**YOUR GOAL**. Every line below between the one holding "LTTS Intern" and the one holding "## Hackerrank Badges", inclusive, should be copied exactly, and no other line.

(Data entries)
------
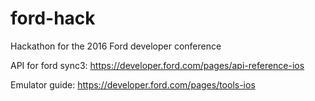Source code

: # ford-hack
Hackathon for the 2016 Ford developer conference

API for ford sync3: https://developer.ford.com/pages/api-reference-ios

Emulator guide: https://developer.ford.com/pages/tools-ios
------
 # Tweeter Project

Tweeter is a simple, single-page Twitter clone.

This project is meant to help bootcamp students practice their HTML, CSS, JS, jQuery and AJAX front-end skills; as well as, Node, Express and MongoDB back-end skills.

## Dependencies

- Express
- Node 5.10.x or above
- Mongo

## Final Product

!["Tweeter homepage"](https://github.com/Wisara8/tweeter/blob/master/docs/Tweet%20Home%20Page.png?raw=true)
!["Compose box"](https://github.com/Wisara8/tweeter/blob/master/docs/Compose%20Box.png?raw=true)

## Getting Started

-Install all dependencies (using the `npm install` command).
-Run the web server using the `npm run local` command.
------
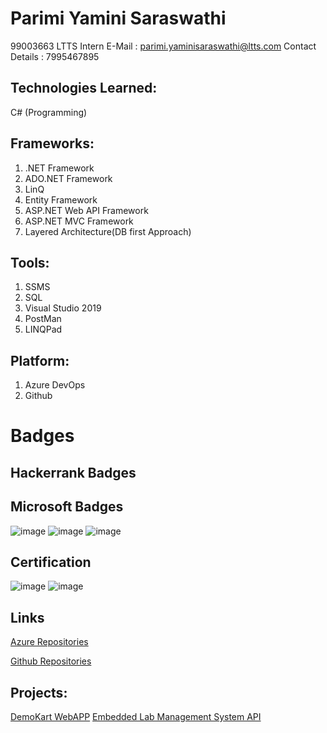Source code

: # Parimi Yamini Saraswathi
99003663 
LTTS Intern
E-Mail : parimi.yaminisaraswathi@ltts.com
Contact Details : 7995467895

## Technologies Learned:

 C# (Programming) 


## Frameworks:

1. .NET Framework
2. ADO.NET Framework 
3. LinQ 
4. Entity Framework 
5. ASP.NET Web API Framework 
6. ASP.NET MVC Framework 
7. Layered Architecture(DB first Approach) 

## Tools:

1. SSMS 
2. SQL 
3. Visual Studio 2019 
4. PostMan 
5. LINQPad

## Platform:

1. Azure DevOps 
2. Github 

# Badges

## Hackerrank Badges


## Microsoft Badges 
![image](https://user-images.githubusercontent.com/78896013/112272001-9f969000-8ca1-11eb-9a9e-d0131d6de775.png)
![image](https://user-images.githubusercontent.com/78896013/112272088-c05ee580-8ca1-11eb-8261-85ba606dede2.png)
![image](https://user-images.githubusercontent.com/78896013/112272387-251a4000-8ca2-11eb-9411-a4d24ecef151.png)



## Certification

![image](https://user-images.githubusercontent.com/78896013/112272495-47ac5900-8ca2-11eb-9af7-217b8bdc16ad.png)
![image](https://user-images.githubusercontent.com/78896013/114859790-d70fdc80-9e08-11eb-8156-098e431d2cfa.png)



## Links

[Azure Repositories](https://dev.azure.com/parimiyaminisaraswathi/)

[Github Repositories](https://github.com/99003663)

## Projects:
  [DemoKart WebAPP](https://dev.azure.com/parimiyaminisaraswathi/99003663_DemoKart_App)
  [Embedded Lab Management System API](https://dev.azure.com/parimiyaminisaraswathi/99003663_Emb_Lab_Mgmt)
------
**THE ANSWER**.
LTTS Intern
E-Mail : parimi.yaminisaraswathi@ltts.com
Contact Details : 7995467895

## Technologies Learned:

 C# (Programming) 


## Frameworks:

1. .NET Framework
2. ADO.NET Framework 
3. LinQ 
4. Entity Framework 
5. ASP.NET Web API Framework 
6. ASP.NET MVC Framework 
7. Layered Architecture(DB first Approach) 

## Tools:

1. SSMS 
2. SQL 
3. Visual Studio 2019 
4. PostMan 
5. LINQPad

## Platform:

1. Azure DevOps 
2. Github 

# Badges

## Hackerrank Badges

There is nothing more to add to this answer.